# Free eBook on Wood Turning



## oldpen73man (Jan 6, 2006)

Last nit I was searching for free ebooks to download to my iPod when it ever arrives and ran across Project Gutenburg

I was amazed at what is available for FREE
FREE is Good

The book on Wood Turning is a old addition but still the information looks good if you have never read anything modern on Wood Turning
I would say the book was written when gas was 9 cents per gallon

A Course In Wood Turning
http://www.gutenberg.org/etext/15460

Gordon


----------



## ldimick (Jan 6, 2006)

Gordon,

Do you really read books on your Ipod? I tried but the screen was just too small. I read a lot of ebooks but I use my Pocket PC for that.

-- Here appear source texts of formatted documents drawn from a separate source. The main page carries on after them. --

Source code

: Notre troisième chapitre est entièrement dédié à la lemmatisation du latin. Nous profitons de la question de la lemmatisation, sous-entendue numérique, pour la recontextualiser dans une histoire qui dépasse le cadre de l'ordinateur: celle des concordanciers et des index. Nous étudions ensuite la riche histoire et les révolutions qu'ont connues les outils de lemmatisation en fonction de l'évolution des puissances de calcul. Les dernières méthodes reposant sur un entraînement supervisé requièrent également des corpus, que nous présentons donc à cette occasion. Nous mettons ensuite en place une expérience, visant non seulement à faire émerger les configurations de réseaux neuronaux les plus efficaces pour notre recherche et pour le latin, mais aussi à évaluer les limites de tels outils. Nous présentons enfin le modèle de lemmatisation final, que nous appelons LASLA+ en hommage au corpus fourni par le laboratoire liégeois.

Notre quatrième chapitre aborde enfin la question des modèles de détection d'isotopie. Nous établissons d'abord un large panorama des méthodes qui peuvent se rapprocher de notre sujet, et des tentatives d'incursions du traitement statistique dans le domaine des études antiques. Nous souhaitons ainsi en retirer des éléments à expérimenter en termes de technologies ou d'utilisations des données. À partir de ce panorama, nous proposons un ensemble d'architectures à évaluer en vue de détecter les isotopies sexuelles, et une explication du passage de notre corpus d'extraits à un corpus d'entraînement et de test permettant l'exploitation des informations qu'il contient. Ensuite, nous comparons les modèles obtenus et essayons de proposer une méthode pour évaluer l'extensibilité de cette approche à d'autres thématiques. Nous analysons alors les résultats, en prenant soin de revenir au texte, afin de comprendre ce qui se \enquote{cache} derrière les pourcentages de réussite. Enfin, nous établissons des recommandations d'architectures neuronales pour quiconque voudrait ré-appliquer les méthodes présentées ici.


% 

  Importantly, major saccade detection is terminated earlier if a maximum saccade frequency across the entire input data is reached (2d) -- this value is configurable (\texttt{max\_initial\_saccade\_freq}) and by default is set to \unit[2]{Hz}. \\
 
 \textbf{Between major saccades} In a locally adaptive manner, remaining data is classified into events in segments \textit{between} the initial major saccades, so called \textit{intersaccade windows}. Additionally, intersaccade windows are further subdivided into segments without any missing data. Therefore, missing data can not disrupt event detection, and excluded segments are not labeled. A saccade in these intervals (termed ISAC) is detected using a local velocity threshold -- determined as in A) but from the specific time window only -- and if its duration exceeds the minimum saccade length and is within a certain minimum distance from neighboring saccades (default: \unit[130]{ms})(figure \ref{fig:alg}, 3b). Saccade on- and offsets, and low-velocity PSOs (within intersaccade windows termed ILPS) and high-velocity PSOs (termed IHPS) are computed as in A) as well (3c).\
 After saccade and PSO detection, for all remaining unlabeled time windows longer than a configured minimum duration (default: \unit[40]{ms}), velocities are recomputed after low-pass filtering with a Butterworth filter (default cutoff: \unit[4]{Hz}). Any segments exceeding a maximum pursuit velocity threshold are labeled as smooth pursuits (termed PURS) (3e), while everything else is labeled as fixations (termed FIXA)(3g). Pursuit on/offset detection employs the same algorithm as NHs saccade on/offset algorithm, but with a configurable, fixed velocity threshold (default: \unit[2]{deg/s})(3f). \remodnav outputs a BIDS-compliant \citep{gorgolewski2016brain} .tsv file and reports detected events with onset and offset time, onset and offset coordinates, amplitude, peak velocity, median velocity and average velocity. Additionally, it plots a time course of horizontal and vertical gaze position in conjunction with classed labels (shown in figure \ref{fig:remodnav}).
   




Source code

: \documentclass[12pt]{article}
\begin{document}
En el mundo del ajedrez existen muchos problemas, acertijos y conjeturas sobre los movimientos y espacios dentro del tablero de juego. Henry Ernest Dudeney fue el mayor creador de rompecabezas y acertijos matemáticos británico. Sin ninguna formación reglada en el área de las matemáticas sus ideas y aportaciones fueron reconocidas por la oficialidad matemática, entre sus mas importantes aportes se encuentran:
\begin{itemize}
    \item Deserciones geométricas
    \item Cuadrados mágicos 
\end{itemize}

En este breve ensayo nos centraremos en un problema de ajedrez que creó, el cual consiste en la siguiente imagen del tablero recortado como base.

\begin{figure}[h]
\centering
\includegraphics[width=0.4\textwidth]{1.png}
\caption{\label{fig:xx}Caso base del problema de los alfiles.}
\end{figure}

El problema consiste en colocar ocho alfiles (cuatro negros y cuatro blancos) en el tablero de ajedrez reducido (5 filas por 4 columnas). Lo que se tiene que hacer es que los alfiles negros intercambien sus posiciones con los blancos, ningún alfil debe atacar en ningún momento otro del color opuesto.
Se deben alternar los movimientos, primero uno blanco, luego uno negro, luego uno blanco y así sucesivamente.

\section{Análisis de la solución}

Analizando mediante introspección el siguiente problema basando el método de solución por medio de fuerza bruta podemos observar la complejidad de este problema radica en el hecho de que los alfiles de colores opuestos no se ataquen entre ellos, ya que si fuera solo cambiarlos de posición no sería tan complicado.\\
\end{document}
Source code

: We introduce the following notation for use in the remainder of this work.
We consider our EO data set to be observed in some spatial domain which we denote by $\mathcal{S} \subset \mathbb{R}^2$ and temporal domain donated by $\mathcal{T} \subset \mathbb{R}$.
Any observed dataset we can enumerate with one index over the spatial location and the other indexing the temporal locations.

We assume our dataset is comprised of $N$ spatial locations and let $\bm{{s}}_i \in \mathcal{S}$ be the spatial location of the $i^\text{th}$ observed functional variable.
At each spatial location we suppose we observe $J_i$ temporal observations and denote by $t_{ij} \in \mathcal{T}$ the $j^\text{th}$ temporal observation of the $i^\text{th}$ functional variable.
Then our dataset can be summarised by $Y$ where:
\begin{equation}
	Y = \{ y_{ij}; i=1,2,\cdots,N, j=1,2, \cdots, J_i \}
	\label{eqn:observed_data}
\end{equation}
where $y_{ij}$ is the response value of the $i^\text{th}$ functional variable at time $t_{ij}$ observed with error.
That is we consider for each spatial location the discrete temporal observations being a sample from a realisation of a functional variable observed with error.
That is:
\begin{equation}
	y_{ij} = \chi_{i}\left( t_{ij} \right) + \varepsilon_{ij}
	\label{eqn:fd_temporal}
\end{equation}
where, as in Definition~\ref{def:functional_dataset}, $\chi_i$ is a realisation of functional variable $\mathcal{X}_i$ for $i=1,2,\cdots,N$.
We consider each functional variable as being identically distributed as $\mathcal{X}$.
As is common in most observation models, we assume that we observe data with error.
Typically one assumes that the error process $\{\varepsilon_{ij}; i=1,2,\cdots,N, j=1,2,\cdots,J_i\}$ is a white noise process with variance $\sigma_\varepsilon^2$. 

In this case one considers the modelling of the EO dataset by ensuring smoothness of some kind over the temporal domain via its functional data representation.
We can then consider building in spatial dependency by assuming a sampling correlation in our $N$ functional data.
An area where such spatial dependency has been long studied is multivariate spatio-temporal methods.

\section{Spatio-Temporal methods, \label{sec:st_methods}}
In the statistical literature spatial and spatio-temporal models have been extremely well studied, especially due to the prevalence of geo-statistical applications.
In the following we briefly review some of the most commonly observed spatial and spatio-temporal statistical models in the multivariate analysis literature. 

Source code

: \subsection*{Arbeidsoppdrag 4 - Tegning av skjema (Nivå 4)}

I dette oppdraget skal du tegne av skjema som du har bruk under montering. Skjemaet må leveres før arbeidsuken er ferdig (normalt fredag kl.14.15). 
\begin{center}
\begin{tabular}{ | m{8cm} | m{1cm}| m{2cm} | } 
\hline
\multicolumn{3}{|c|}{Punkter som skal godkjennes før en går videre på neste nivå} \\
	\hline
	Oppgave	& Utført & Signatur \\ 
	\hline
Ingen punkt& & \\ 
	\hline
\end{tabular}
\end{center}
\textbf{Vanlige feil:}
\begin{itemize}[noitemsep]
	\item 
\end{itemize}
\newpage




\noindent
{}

Gutenburg is the most extensive site of free ebooks by far. Good find.


----------



## oldpen73man (Jan 6, 2006)

I have not rec my iPod yet but was playing with the one my Grandson got for christmas

You may be right.

Don't know. In here I have a 15 inch screen and the computer in the outside Hold of my motorhome which is on my eithernet lan has a 19 inch screen which I use mostly as my music/movie system 

Maybe I need to download the talking eBooks

Gordon



> _Originally posted by ldimick_
> <br />Gordon,
> 
> Do you really read books on your Ipod? I tried but the screen was just too small. I read a lot of ebooks but I use my Pocket PC for that.
> ...


----------



## Skye (Jan 6, 2006)

I've got an Ipaq that has a screen probably double that of an Ipod and it's still small. Large enough to read, but not the best format.


----------



## ldimick (Jan 6, 2006)

Skye, which model? I have the 4705 and love it. Great for flying as I can rip a movie a watch it in landscape mode with VGA resolution.

OPM, I also shop at Audible.com and buy audio books. Those can be loaded directly on to your Ipod, Ipaq, PC, or even burned to a CD. Seems to make the commute a little less miserable.


----------



## its_virgil (Jan 6, 2006)

I found that site and that some e-book the other nite looking for something else....I enjoyed reading parts of it.   Someone asked about spiraling awhile back and this e-book has a chapter on spiral turning and I found it quite intersesting.
Do a good turn daily!
Don


> _Originally posted by oldpen73man_
> <br />Last nit I was searching for free ebooks to download to my iPod when it ever arrives and ran across Project Gutenburg
> 
> I was amazed at what is available for FREE
> ...


----------